Se podrán preguntar por qué tantos sinsabores si quizás en otras condiciones se pueden obtener buenos resultados con menos desvelos. La respuesta está clara: porque lo que tenemos en algunas de nuestras sierras es todavía un terreno virgen, sin pistas ni cercados. Un terreno en el que los guarros hasta cambian de país para cortejar a las cochinas portuguesas[1] o de Comunidad Autónoma para parlarles dialectos locales en sus orejas cerdosas.
Unos jarales de estepa que tienen camales como un brazo de gordo y de tres metros de alto. Unos robledales con líquenes que parecen barbas, de puro que está el aire. Unos laderones que esconden desde el aullido triste del lobo hasta venaos de inaccesible lance. En suma, caza libre y salvaje. Una caza que no está enlatada ni servida, medida ni calculada. Una caza que, por impredecible, es precisamente eso, caza (recodemos lo que al respecto escribía nuestro insigne Ortega y Gasset).

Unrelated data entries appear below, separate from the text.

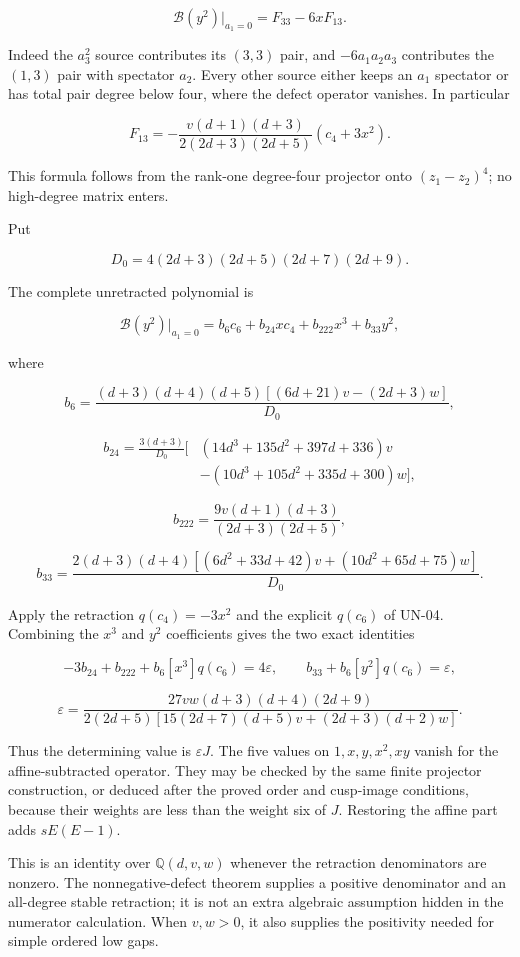 \documentclass[a4paper,11pt]{article}
\numberwithin{equation}{section}
\begin{document}
\[
\mathscr B(y^2)\big|_{a_1=0}
=F_{33}-6xF_{13}.
\]

Indeed the \(a_3^2\) source contributes its \((3,3)\) pair, and \(-6a_1a_2a_3\) contributes the \((1,3)\) pair with spectator \(a_2\). Every other source either keeps an \(a_1\) spectator or has total pair degree below four, where the defect operator vanishes. In particular

\[
F_{13}=
-\frac{v(d+1)(d+3)}{2(2d+3)(2d+5)}(c_4+3x^2).
\]

This formula follows from the rank-one degree-four projector onto \((z_1-z_2)^4\); no high-degree matrix enters.

Put

\[
D_0=4(2d+3)(2d+5)(2d+7)(2d+9).
\]

The complete unretracted polynomial is

\[
\mathscr B(y^2)\big|_{a_1=0}
=b_6c_6+b_{24}xc_4+b_{222}x^3+b_{33}y^2,
\]

where

\[
b_6=
\frac{(d+3)(d+4)(d+5)[(6d+21)v-(2d+3)w]}{D_0},
\]

\[
\begin{aligned}
b_{24}=\frac{3(d+3)}{D_0}\big[
&(14d^3+135d^2+397d+336)v\\
&-(10d^3+105d^2+335d+300)w\big],
\end{aligned}
\]

\[
b_{222}=\frac{9v(d+1)(d+3)}{(2d+3)(2d+5)},
\]

\[
b_{33}=
\frac{2(d+3)(d+4)[(6d^2+33d+42)v+(10d^2+65d+75)w]}{D_0}.
\]

Apply the retraction \(q(c_4)=-3x^2\) and the explicit \(q(c_6)\) of UN-04. Combining the \(x^3\) and \(y^2\) coefficients gives the two exact identities

\[
-3b_{24}+b_{222}+b_6[x^3]q(c_6)=4\varepsilon,
\qquad
b_{33}+b_6[y^2]q(c_6)=\varepsilon,
\]

\[
\varepsilon=
\frac{27vw(d+3)(d+4)(2d+9)}
{2(2d+5)[15(2d+7)(d+5)v+(2d+3)(d+2)w]}.
\]

Thus the determining value is \(\varepsilon J\). The five values on \(1,x,y,x^2,xy\) vanish for the affine-subtracted operator. They may be checked by the same finite projector construction, or deduced after the proved order and cusp-image conditions, because their weights are less than the weight six of \(J\). Restoring the affine part adds \(sE(E-1)\).

This is an identity over \(\mathbb Q(d,v,w)\) whenever the retraction denominators are nonzero. The nonnegative-defect theorem supplies a positive denominator and an all-degree stable retraction; it is not an extra algebraic assumption hidden in the numerator calculation. When \(v,w>0\), it also supplies the positivity needed for simple ordered low gaps.
\end{document}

Evidentemente el pago que se hace por aprehender lo salvaje es precisamente el riesgo añadido de no conseguirlo. Por puro impredecible. Por pura libertad de no estar las reses donde nosotros preveíamos que estarían.
Y por eso, valorando las cosas como se debe, nadie debería llamarse a engaño. Marran quienes acuden a este tipo de encuentros como a cualesquiera otros, guiándose sólo por unos resultados. Porque además, resulta que si se cazan 70 guarros en una montería como el año pasado (y se dejan conscientemente en la mancha muchos más, pues no se fuerza en absoluto el choque de rehalas, ni la revisión de las zonas complicadas para permitir dejar madre y futuro) resulta, digo, que la gente sospecha que algo tan bueno no puede ser natural. Y si en un gancho de 32 posturas se cazan doce guarros, entonces la cosa no ha ido bien porque no se ha cazado ninguna boca buena. Y si en un gancho falla la cosa porque se ha visto salir de la mancha (lindante con la del día anterior) un lobaco como un camión (a pesar de que los cebaderos estaban literalmente desbrozados por los guarros), entonces es que ya se veía venir (independientemente también de que hay algunos que se dicen cazadores pero que fallarían hasta un cura en un montón de nieve).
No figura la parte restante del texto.